Keener v. Tennessee

281 F. Supp. 964 | E.D. Tenn. | 1968

OPINION

FRANK W. WILSON, District Judge.

In this habeas corpus proceeding the petitioner, Paul Keener, attacks the legality of his present confinement in the Tennessee State Penitentiary under a conviction and sentence for second degree murder, the conviction having occurred in the Circuit Court for Marion County, Tennessee. The petitioner was indicted upon June 7, 1965, in the Circuit Court for Marion County, Tennessee, for murder in the first degree in connection with the fatal shooting of one Robert O’Leary. The shooting was alleged to have occurred on May 9, 1965. Upon a plea of not guilty the petitioner was tried before a jury upon July 30, 1965, and found guilty of murder in the first degree. A sentence of 20 years was imposed. This conviction was appealed to the Tennessee Supreme Court and the sentence was modified by that Court on October 17, 1966, to murder in the second degree, with punishment being fixed at the minimum term of ten years. As thus modified, the conviction was affirmed. Thereafter the petitioner filed a petition for habeas corpus in the First Circuit Court for Davidson County, Tennessee, on January 17, 1967. As provided by Tennessee law, the habeas corpus proceeding was transferred to the Circuit Court for Marion County, Tennessee, wherein the conviction had occurred. The trial court entered an opinion denying the petition without a hearing. On appeal the Tennessee Supreme Court adopted the opinion of the trial court and affirmed the dismissal of the habeas corpus petition upon October 20, 1967.

In the meantime, the petitioner had filed two previous petitions for habeas corpus in this court, one being filed on April 3, 1967, and being entitled “Paul Keener v. C. Murray Henderson, Warden,” Civil Docket No. 4956, and the other being filed upon August 2, 1967, and being entitled “Paul Keener v. State of Tennessee,” Civil Docket No. 5036. Each of these petitions was dismissed by this Court as having been prematurely filed while similar proceedings were pending in the state courts. Following the action of the Tennessee Supreme Court in denying the petition for habeas corpus, the present petition was filed in this court upon November 3, 1967. The petition proceeded to issue in due course and an evidentiary hearing was held upon all issues upon January 10, 1968. This opinion will constitute the findings of fact and conclusions of law of the Court upon the entire record in this cause, which includes the record both upon the *967criminal trial of the petitioner in the state court and upon the habeas corpus proceedings in the state court, as well as the testimony of eight witnesses received at the time of the evidentiary hearing, including the petitioner, his attorney, the state trial judge, the state prosecuting attorney, and other witnesses.

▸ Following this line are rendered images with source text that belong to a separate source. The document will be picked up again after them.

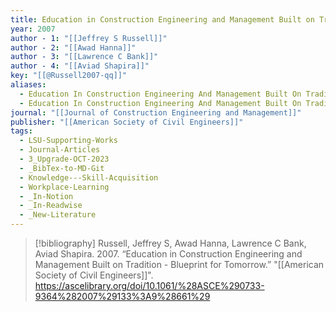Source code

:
```yaml
---
title: Education in Construction Engineering and Management Built on Tradition -  Blueprint for Tomorrow
year: 2007
author - 1: "[[Jeffrey S Russell]]"
author - 2: "[[Awad Hanna]]"
author - 3: "[[Lawrence C Bank]]"
author - 4: "[[Aviad Shapira]]"
key: "[[@Russell2007-qq]]"
aliases:
  - Education In Construction Engineering And Management Built On Tradition - Blueprint For Tomorrow
  - Education In Construction Engineering And Management Built On Tradition
journal: "[[Journal of Construction Engineering and Management]]"
publisher: "[[American Society of Civil Engineers]]"
tags:
  - LSU-Supporting-Works
  - Journal-Articles
  - 3_Upgrade-OCT-2023
  - _BibTex-to-MD-Git
  - Knowledge---Skill-Acquisition
  - Workplace-Learning
  - _In-Notion
  - _In-Readwise
  - _New-Literature
---
```


> [!bibliography]
> Russell, Jeffrey S, Awad Hanna, Lawrence C Bank, Aviad Shapira. 2007. “Education in Construction Engineering and Management Built on Tradition -  Blueprint for Tomorrow.” "[[American Society of Civil Engineers]]". https://ascelibrary.org/doi/10.1061/%28ASCE%290733-9364%282007%29133%3A9%28661%29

The contentions of the petitioner in his original petition as filed in this proceedings were (1) that the verdict was contrary to the law and evidence, (2) that the verdict was contrary to the weight of the evidence, (3) that there was no evidence in support of the verdict, (4) that there was no competent evidence of intent to commit murder, (5) that state officials failed to execute process upon witnesses subpoenaed by the petitioner and the petitioner was denied a continuance and forced to trial in the absence of material witnesses, all in violation of his constitutional rights, (6) that the trial court erred in failing to suppress evidence of a prior shooting, (7) that the petitioner was arrested and placed in jail for a period of five days without being taken before a committing magistrate and interrogated during this time without the advice or assistance of counsel, all in violation of his constitutional rights, and (8) that error was committed in admitting an alleged inflammatory argument on the part of the prosecuting attorney. Subsequent to the answer of the respondent being filed, the petitioner, by stipulation, was allowed to amend his petition to aver the following grounds as a basis of the present petition: (1) that petitioner was denied effective assistance of counsel during police interrogation, (2) that the petitioner was interrogated upon his arrest without having been duly advised of his constitutional rights, (3) that the petitioner was held in jail for an unreasonable period of time before being informed of the accusation against him and without being permitted to confer with an attorney, (4) that the state failed to disclose exculpatory evidence of a witness, D. S. Bracken, (5) that the attitude of the trial court precluded a fair trial, (6) that the petitioner, although indigent, was denied counsel upon appeal, (7) that the petitioner was denied a proper transcript, and (8) that improper and inflammatory evidence was admitted upon the criminal trial.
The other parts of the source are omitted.